= Activity =
Locate all lines in the data below that hold "natronimo" and show them.

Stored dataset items
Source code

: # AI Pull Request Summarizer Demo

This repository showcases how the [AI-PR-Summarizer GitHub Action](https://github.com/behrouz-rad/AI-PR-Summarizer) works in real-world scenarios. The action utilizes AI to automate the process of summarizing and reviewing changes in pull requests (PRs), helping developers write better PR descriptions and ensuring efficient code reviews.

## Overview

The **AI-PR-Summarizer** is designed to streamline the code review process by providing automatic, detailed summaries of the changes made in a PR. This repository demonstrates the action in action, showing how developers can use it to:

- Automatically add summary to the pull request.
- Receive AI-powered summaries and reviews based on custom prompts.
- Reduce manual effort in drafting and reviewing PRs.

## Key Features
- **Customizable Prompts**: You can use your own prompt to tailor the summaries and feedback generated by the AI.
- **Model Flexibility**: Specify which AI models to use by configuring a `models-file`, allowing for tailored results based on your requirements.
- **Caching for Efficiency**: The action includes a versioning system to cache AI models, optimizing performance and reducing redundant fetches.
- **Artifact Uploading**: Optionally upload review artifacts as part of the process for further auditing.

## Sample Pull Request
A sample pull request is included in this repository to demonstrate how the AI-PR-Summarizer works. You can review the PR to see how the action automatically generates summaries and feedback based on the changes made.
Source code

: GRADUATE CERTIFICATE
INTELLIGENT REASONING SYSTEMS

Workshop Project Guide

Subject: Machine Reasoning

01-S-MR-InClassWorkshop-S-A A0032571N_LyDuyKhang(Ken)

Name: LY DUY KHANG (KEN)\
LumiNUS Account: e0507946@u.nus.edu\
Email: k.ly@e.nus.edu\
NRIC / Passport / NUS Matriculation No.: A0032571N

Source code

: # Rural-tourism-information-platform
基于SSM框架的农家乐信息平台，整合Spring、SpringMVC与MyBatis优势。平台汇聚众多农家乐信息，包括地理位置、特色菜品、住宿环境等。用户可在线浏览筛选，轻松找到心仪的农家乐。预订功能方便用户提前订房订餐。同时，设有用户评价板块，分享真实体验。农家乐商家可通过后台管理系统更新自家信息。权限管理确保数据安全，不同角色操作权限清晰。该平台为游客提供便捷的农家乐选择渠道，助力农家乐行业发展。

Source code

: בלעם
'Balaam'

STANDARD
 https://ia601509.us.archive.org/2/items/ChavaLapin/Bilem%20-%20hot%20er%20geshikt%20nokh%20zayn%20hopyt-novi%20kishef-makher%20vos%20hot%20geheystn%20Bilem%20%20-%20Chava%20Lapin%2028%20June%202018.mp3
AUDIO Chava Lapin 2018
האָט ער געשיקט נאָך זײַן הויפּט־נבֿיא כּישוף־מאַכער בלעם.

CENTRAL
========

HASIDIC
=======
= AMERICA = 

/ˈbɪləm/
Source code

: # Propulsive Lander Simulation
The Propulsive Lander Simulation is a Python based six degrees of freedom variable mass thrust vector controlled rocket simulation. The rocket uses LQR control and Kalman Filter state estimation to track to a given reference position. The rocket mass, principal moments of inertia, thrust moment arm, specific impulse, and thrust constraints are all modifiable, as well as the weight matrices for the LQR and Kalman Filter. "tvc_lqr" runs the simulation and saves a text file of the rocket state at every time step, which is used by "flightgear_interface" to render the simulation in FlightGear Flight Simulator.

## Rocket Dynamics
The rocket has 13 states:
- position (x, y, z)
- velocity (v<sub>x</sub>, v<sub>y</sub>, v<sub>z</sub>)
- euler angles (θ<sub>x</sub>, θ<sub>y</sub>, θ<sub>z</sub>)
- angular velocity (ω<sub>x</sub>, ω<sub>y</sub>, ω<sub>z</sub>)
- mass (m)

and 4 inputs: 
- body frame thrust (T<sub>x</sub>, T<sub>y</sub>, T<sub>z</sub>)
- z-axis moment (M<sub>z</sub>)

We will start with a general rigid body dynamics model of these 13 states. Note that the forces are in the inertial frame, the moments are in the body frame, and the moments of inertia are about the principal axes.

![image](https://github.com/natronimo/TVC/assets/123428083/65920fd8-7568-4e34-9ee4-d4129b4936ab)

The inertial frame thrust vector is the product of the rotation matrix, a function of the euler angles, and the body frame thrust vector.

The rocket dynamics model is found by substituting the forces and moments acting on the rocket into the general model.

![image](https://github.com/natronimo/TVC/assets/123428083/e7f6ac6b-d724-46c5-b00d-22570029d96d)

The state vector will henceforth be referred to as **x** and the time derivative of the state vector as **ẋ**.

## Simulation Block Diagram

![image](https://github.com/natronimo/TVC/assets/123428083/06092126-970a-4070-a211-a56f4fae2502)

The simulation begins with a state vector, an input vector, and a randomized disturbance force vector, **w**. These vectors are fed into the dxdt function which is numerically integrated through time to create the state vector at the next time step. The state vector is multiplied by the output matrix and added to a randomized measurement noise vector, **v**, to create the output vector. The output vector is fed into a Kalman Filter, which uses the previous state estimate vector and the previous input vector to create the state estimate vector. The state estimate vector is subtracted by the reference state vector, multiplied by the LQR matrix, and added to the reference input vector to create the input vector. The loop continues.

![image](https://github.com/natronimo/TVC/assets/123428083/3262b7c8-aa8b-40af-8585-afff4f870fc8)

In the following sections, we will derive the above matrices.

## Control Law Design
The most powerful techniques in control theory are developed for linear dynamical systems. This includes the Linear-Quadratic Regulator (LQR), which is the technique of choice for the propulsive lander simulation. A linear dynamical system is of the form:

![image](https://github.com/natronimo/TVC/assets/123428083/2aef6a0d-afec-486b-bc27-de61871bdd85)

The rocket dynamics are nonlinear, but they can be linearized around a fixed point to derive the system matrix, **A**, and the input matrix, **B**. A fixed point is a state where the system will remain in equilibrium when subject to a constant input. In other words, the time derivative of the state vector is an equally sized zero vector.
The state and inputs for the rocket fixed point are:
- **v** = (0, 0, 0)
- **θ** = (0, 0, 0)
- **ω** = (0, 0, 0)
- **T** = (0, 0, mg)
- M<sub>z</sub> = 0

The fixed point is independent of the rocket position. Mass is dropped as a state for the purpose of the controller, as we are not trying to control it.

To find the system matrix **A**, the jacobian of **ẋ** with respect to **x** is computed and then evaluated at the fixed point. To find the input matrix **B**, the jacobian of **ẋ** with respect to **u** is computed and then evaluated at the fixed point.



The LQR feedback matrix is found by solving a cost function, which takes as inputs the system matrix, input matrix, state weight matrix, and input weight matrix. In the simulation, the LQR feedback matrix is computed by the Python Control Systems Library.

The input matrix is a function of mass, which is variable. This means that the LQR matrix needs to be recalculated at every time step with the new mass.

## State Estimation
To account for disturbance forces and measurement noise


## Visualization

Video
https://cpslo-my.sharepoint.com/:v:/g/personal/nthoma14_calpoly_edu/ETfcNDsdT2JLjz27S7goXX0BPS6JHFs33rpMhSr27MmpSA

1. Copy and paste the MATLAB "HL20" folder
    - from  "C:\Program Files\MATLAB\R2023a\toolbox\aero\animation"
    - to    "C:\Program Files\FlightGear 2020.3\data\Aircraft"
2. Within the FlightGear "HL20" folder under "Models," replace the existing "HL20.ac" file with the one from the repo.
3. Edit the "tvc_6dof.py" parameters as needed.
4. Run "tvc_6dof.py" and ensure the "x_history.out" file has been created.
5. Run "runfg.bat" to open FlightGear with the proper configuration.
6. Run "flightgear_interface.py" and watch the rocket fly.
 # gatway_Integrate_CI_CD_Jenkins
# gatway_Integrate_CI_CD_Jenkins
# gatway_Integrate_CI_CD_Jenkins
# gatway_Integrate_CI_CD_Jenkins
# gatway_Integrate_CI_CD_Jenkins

= Task output =
![image](https://github.com/natronimo/TVC/assets/123428083/65920fd8-7568-4e34-9ee4-d4129b4936ab)
![image](https://github.com/natronimo/TVC/assets/123428083/e7f6ac6b-d724-46c5-b00d-22570029d96d)
![image](https://github.com/natronimo/TVC/assets/123428083/06092126-970a-4070-a211-a56f4fae2502)
![image](https://github.com/natronimo/TVC/assets/123428083/3262b7c8-aa8b-40af-8585-afff4f870fc8)
![image](https://github.com/natronimo/TVC/assets/123428083/2aef6a0d-afec-486b-bc27-de61871bdd85)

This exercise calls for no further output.